The latest research by property consultancy Glenny LLP reveals that office and industrial markets in London and the South East have seen take up remain at or above long-run trend levels of activity, despite the continued tightening in supply.
The industrial market saw take up reach 8.1 million sq. ft. in 2016, despite availability levels remaining historically low.
John Bell, Managing Partner at Glenny and Head of the Business Space Agency division, said: “We have seen one of the strongest ‘bull runs’ in the Eastern M25 industrial market on record, with take up remaining at or above trend levels in each of the past four years. Last year was boosted by the exceptional prelet at London Distribution Park, where Amazon agreed to lease a 2.2 million sq. ft. fulfilment centre.”

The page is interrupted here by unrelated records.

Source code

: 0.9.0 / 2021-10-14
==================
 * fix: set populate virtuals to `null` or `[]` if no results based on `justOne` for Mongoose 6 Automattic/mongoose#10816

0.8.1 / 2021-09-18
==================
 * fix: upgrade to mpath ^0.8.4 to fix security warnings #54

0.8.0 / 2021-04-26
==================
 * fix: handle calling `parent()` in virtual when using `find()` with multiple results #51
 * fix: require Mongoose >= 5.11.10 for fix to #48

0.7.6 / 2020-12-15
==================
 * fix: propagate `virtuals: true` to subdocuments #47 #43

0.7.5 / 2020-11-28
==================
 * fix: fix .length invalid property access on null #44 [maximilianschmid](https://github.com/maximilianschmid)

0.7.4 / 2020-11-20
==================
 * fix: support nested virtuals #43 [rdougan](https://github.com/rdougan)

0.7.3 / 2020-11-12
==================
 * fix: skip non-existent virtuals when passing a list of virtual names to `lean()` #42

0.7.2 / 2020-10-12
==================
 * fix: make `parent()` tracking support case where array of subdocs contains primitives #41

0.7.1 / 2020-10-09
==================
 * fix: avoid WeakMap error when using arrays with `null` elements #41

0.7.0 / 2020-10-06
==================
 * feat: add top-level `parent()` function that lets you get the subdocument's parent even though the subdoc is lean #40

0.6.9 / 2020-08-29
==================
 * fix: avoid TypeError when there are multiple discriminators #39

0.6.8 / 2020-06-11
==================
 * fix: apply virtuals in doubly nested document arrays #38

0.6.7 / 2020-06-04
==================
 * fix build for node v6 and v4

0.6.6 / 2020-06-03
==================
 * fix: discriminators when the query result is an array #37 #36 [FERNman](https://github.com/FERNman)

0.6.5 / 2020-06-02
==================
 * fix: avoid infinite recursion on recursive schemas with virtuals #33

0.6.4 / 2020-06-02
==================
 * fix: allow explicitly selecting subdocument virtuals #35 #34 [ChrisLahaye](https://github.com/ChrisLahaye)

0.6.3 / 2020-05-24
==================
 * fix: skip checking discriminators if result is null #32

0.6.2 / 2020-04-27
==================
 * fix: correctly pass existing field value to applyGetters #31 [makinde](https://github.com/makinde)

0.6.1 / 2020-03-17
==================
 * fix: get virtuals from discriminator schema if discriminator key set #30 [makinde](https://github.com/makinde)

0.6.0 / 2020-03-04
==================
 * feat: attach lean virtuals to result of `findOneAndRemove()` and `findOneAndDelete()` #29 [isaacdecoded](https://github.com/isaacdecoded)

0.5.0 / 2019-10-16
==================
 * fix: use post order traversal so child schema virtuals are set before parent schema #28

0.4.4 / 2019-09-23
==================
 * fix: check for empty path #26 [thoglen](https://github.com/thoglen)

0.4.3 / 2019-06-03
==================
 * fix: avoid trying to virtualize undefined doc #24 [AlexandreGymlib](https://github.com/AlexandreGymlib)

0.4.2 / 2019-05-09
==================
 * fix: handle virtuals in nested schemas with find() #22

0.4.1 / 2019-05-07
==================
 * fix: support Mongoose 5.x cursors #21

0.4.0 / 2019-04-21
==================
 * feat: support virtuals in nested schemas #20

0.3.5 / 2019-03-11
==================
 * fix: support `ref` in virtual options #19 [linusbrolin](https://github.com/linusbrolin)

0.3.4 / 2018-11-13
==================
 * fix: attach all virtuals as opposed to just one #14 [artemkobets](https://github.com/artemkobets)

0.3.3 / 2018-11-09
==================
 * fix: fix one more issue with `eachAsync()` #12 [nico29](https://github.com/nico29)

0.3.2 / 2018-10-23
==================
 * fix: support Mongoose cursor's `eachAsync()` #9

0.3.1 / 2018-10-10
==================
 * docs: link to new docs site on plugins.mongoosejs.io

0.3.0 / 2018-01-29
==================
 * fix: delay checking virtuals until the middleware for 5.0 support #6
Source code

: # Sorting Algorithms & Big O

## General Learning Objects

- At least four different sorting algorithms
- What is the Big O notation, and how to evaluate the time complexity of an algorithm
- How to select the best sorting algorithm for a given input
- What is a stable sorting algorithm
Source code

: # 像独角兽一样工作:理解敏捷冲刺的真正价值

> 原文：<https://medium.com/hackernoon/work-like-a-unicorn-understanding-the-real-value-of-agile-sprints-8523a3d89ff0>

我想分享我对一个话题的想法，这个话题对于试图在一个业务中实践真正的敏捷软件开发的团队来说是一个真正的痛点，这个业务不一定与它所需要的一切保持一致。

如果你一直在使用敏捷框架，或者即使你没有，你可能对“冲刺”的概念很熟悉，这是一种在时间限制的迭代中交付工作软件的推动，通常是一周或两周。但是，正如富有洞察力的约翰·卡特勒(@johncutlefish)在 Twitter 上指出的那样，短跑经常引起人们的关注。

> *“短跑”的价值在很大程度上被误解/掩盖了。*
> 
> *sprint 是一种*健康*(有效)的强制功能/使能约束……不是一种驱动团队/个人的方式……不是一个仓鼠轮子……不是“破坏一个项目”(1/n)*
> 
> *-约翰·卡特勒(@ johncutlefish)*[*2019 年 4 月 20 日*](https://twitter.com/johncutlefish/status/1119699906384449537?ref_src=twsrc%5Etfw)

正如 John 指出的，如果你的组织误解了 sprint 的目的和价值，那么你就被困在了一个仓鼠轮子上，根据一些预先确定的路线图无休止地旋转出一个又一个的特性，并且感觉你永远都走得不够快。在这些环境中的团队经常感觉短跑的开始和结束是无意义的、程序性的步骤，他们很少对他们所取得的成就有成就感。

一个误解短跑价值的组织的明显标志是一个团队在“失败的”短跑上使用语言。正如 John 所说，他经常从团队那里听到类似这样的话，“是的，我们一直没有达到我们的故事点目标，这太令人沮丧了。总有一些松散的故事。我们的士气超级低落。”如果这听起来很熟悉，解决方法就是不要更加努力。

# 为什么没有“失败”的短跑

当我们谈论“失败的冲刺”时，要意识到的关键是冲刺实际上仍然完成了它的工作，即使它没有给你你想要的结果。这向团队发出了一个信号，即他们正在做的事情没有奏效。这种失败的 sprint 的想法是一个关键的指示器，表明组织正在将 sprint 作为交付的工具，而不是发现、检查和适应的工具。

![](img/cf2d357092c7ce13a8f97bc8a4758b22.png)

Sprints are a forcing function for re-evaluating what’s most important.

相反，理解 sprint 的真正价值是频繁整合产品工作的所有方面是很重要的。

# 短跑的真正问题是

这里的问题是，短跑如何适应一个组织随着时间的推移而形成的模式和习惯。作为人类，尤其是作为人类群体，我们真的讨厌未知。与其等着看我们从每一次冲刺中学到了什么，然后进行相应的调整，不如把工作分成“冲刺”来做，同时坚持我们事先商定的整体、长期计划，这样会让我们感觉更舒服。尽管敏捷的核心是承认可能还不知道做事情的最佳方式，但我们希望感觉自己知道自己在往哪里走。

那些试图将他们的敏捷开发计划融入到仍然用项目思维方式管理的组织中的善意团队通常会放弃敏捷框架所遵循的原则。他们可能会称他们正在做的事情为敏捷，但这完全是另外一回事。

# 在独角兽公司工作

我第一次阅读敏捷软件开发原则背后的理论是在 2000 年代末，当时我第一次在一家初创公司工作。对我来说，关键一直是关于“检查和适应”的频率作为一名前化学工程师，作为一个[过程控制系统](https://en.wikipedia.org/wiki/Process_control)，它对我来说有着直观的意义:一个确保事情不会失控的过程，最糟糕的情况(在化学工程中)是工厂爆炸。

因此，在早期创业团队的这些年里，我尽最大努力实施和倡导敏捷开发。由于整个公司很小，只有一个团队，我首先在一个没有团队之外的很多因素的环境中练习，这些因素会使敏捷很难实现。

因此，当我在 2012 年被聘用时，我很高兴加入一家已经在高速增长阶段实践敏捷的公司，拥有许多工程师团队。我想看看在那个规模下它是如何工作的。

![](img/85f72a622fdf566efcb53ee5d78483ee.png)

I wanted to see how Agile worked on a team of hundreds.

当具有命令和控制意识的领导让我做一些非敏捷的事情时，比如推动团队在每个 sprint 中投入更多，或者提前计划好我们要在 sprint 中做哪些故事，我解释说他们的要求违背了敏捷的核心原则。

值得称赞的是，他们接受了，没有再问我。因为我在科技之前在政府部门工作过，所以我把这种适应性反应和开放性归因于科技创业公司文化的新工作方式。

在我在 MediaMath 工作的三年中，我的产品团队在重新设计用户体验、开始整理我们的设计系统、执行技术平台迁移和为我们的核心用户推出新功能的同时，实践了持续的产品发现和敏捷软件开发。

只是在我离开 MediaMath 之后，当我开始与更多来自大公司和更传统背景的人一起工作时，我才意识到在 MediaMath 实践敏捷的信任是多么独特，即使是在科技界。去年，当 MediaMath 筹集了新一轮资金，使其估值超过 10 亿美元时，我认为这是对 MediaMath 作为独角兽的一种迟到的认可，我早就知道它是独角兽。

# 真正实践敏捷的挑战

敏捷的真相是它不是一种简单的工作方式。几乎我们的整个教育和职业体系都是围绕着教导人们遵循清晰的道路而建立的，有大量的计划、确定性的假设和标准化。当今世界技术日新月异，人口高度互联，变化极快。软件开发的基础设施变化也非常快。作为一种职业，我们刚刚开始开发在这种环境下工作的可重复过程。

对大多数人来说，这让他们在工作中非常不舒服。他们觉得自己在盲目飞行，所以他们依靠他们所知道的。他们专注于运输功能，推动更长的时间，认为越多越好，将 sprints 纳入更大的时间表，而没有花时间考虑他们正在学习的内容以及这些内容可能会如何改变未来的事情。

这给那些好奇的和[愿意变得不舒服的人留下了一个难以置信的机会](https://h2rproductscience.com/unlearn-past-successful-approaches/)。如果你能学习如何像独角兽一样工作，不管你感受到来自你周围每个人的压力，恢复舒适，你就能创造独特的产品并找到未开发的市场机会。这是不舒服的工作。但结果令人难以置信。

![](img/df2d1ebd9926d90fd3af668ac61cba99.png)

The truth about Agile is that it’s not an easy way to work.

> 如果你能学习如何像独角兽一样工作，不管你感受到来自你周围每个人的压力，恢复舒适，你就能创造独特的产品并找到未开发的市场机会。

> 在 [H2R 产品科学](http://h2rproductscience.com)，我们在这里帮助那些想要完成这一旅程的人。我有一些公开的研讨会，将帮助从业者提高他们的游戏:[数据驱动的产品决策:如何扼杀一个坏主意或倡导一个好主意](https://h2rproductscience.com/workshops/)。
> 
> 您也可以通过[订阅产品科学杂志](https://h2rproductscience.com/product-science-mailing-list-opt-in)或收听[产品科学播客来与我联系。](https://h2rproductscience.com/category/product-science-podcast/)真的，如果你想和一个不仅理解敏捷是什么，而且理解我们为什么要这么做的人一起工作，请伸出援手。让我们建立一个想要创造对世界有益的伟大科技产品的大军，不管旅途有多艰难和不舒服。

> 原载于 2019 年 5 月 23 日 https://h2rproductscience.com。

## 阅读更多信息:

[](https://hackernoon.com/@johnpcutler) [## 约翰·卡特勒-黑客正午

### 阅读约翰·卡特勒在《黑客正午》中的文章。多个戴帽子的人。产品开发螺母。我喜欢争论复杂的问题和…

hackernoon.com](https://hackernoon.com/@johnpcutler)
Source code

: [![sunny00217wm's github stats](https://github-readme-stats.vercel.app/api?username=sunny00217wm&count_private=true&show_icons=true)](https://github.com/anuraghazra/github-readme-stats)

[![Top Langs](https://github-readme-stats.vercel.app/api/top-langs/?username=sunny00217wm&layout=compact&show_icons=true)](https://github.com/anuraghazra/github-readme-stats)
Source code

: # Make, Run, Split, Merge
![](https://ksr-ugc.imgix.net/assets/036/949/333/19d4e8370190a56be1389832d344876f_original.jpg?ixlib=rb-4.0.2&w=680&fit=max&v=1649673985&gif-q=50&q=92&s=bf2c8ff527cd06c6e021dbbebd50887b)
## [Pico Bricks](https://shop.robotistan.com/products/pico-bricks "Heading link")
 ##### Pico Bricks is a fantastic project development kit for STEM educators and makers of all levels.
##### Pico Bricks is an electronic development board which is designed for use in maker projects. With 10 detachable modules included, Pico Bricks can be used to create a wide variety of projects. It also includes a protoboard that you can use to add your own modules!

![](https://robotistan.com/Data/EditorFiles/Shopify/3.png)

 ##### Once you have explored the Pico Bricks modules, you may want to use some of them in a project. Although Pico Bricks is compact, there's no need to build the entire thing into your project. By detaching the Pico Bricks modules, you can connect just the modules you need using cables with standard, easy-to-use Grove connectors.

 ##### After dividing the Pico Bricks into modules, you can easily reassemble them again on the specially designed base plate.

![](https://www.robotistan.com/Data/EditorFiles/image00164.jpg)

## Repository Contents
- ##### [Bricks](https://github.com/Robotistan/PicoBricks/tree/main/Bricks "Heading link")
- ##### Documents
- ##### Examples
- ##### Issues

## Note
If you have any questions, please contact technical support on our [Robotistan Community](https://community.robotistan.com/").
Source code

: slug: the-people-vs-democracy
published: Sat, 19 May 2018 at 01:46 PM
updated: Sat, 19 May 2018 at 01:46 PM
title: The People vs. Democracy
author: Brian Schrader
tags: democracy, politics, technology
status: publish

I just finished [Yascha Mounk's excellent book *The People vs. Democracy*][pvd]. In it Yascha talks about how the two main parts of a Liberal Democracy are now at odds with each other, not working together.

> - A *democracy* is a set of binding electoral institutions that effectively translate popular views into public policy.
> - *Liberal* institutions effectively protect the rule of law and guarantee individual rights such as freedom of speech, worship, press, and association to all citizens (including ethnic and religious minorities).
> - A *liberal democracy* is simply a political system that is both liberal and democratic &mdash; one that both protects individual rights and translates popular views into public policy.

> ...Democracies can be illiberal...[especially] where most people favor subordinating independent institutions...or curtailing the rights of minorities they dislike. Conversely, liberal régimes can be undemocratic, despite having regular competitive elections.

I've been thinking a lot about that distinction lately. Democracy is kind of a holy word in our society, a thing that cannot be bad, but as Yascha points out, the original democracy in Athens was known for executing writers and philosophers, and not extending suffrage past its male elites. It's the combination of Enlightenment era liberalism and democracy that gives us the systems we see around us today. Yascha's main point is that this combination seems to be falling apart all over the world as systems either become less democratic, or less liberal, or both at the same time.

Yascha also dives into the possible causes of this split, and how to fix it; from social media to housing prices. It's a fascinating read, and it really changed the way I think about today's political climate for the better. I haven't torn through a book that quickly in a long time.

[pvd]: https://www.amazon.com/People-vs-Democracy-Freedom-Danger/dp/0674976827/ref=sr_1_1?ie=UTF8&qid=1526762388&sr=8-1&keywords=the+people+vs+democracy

Occupiers are going to have to follow this trend in the coming 12 months, with a lack of supply likely to prove a stumbling block when looking for ready-to-occupy space.
Bell said: “Across the whole of the Eastern M25 region there are only 14 buildings above 100,000 sq. ft. that are ready to occupy, and six of these are considered to be grade A space. At the end of Q1 2017, we had more than 11.8 million sq. ft. of requirements registered on our systems, with more than 25% of these requirements for larger buildings.”
The mismatch between supply and demand has resulted in a strong upturn in prime rents, with most locations seeing values reach record levels and growth averaging 8.1% per annum since the end of 2013.
The Eastern M25 office market has followed a similar trend, bolstered by Stratford’s emergence as a serious option for many Central London occupiers who are shying away from the costs of occupying space in more traditional locations.
Bell commented: “The Eastern M25 market has been boosted by the emergence of Stratford International Quarter and the new development around the Queen Elizabeth Olympic Park.
In addition, there is a further 3.3 million sq. ft. of space due to come on stream at ABP’s new Royal Albert Docks scheme.”
The emergence of new East London office locations has supplemented the established Docklands market, which boasted the news that the government will relocate some 5,700 members of staff to their new offices in the former Barclay’s building at 10 South Colonnade, E14.